The Sunday afternoon airplane crash was just another event in Nigeria in which lives were lost. Okay it was a bit more dramatic than the conflagration of fuel tankers on the expressway, a quarterly or maybe even monthly event in Nigeria. There was a similar such fire the last time I was in town, some 18 months ago on the same infamous highway.  And you can see when you drive by, because the evidence of failures past is always there pushed to the side of the expressway, dumped somewhere in the garden, rusting by the generator shed, or overgrown by weeds, so that we can continue without change until the fire next time and then maybe one new burnt vehicle can be piled on top of an older one so that we can squeeze by. Notin spoil. We dey here. Full ground. Na Nigeria.

Bomb explosions, we have three of those a week do we not?  In fact we have been getting them for some time. It’s old now, so there is no need to make any moves to acquire our own DNA detection systems is there?

Car accidents where the victims can only bleed to death, who’s keeping count?

Instant burials, where buildings give way over unnamed and unidentifiable inhabitants -we hear about those every season.

Collapsed billboards on Third Mainland warn us of the new wahala to come.  Just as the victims who were quietly enjoying a Sunday afternoon’s rest in their homes (what was their own with buying tickets to fly on Nigerian planes?) show us, until we start making things better the disaster next time will be worse.

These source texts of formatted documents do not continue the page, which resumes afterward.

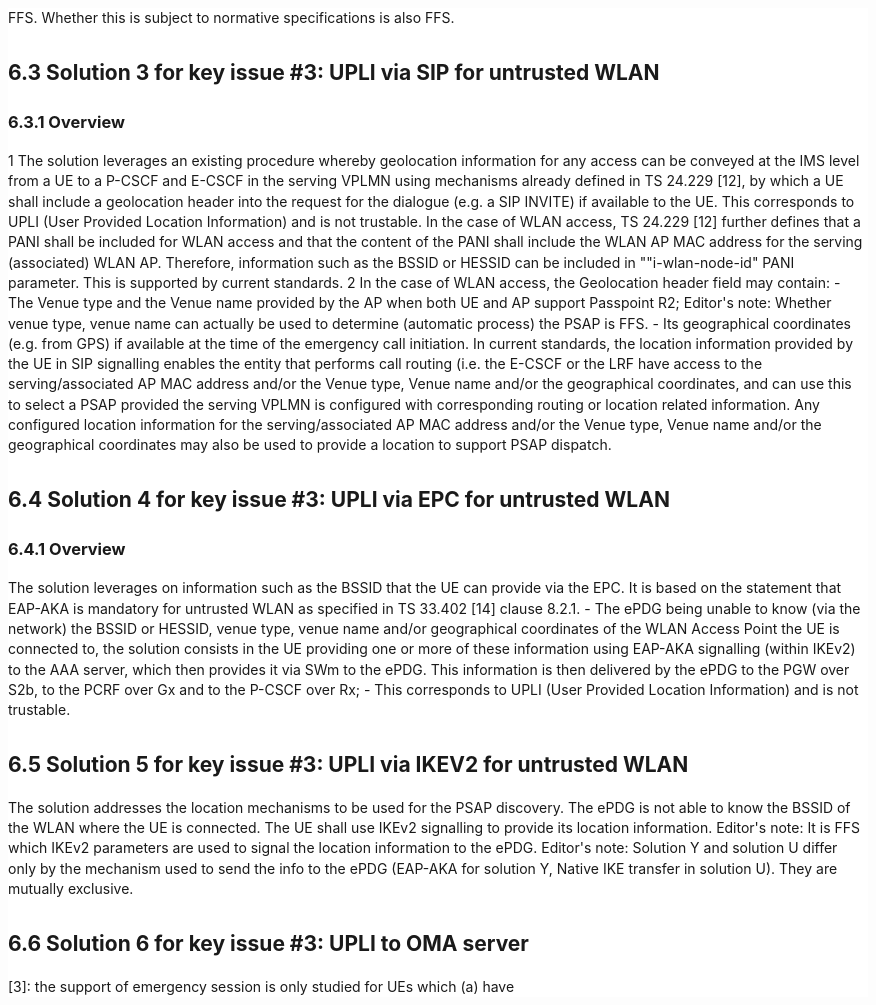 FFS. Whether this is subject to normative specifications is also FFS.
## 6.3 Solution 3 for key issue #3: UPLI via SIP for untrusted WLAN
### 6.3.1 Overview
1 The solution leverages an existing procedure whereby geolocation information
for any access can be conveyed at the IMS level from a UE to a P-CSCF and
E-CSCF in the serving VPLMN using mechanisms already defined in TS 24.229
[12], by which a UE shall include a geolocation header into the request for
the dialogue (e.g. a SIP INVITE) if available to the UE. This corresponds to
UPLI (User Provided Location Information) and is not trustable. In the case of
WLAN access, TS 24.229 [12] further defines that a PANI shall be included for
WLAN access and that the content of the PANI shall include the WLAN AP MAC
address for the serving (associated) WLAN AP. Therefore, information such as
the BSSID or HESSID can be included in \"\"i-wlan-node-id\" PANI parameter.
This is supported by current standards.
2 In the case of WLAN access, the Geolocation header field may contain:
\- The Venue type and the Venue name provided by the AP when both UE and AP
support Passpoint R2;
Editor\'s note: Whether venue type, venue name can actually be used to
determine (automatic process) the PSAP is FFS.
\- Its geographical coordinates (e.g. from GPS) if available at the time of
the emergency call initiation.
In current standards, the location information provided by the UE in SIP
signalling enables the entity that performs call routing (i.e. the E-CSCF or
the LRF have access to the serving/associated AP MAC address and/or the Venue
type, Venue name and/or the geographical coordinates, and can use this to
select a PSAP provided the serving VPLMN is configured with corresponding
routing or location related information. Any configured location information
for the serving/associated AP MAC address and/or the Venue type, Venue name
and/or the geographical coordinates may also be used to provide a location to
support PSAP dispatch.
## 6.4 Solution 4 for key issue #3: UPLI via EPC for untrusted WLAN
### 6.4.1 Overview
The solution leverages on information such as the BSSID that the UE can
provide via the EPC. It is based on the statement that EAP-AKA is mandatory
for untrusted WLAN as specified in TS 33.402 [14] clause 8.2.1.
\- The ePDG being unable to know (via the network) the BSSID or HESSID, venue
type, venue name and/or geographical coordinates of the WLAN Access Point the
UE is connected to, the solution consists in the UE providing one or more of
these information using EAP-AKA signalling (within IKEv2) to the AAA server,
which then provides it via SWm to the ePDG. This information is then delivered
by the ePDG to the PGW over S2b, to the PCRF over Gx and to the P-CSCF over
Rx;
\- This corresponds to UPLI (User Provided Location Information) and is not
trustable.
## 6.5 Solution 5 for key issue #3: UPLI via IKEV2 for untrusted WLAN
The solution addresses the location mechanisms to be used for the PSAP
discovery.
The ePDG is not able to know the BSSID of the WLAN where the UE is connected.
The UE shall use IKEv2 signalling to provide its location information.
Editor\'s note: It is FFS which IKEv2 parameters are used to signal the
location information to the ePDG.
Editor\'s note: Solution Y and solution U differ only by the mechanism used to
send the info to the ePDG (EAP-AKA for solution Y, Native IKE transfer in
solution U). They are mutually exclusive.
## 6.6 Solution 6 for key issue #3: UPLI to OMA server

[3]: the support of emergency session is only studied for UEs which (a) have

We have had instances, where the victims could not be recovered because the plane could not be dragged out of the body of water into which it had crash landed: No equipment. We have had plane tragedies where the children, screaming to their deaths, could not be saved because there was no available fire rescue mechanism, and this was coming decades after burning high rises on the Marina could not be doused because the fire engine hoses were not long enough to cross the highway to access the lagoon water. Don’t ask about tankers.

So when the plans were approved, nothing was noted about access to water, or building bylaws?

When the word dysfunction is used to refer to so much that happens in Nigeria it is because there is just no other explanation.

Accidents happen everywhere. There are no people immune to error on this planet. But when we do not implement and monitor the regulation of those measures that are necessary to prevent the repeat of past mistakes then we are just going round in circles and laying the ground for more deaths to come. We are killing each other just so a few people who look to all the world like human beings, can make money. This runs the gamut from keeping our roads in good condition, clamping down on the ‘importation’ of expired and adulterated medicines, to ensuring that those who seek to make a profit out of owning airlines maintain safety regulations governing air travel.

One is almost afraid to ask the question what is your vision of a future Nigeria, what do you think it will require to get there? The capacity for taking whatever gets thrown our way and rolling with it is not normal and I am fairly certain now that it is not God sent either.

Somehow we have passed shame.

So what will it take? Two generations or three? We have gone from expecting everything of government to relying on Julius Berger in almost that same time span. The future is not a concept that we appear to pay any attention to. Chop today die tomorrow underlies the way we practice politics and commerce. You cannot seriously be planning a longtime career in the flying business if you think plane maintenance is an issue you can just side skip or ‘settle’ your way out of.

A friend sent me an sms of a joke currently doing the rounds in Nigeria:

‘HOW TO CROSS THE ROAD IN NAIJA

Look left, look right. Look left again for moto. Look round for okada,look up for aeroplane, look down for bomb. If nothing coming walk zigzag across the road to avoid ‘straight’ bullet, not too fast and not too slow, while looking round for kidnappers and praying well!!’

(Read No Safe Way to Travel, by Adaobi Nwaubani HERE)

Unless we agree that we are all on one crazy suicide mission together we need to focus on putting our country in order. We can begin by enforcing and policing those laws that protect our most valuable asset- the people of Nigeria.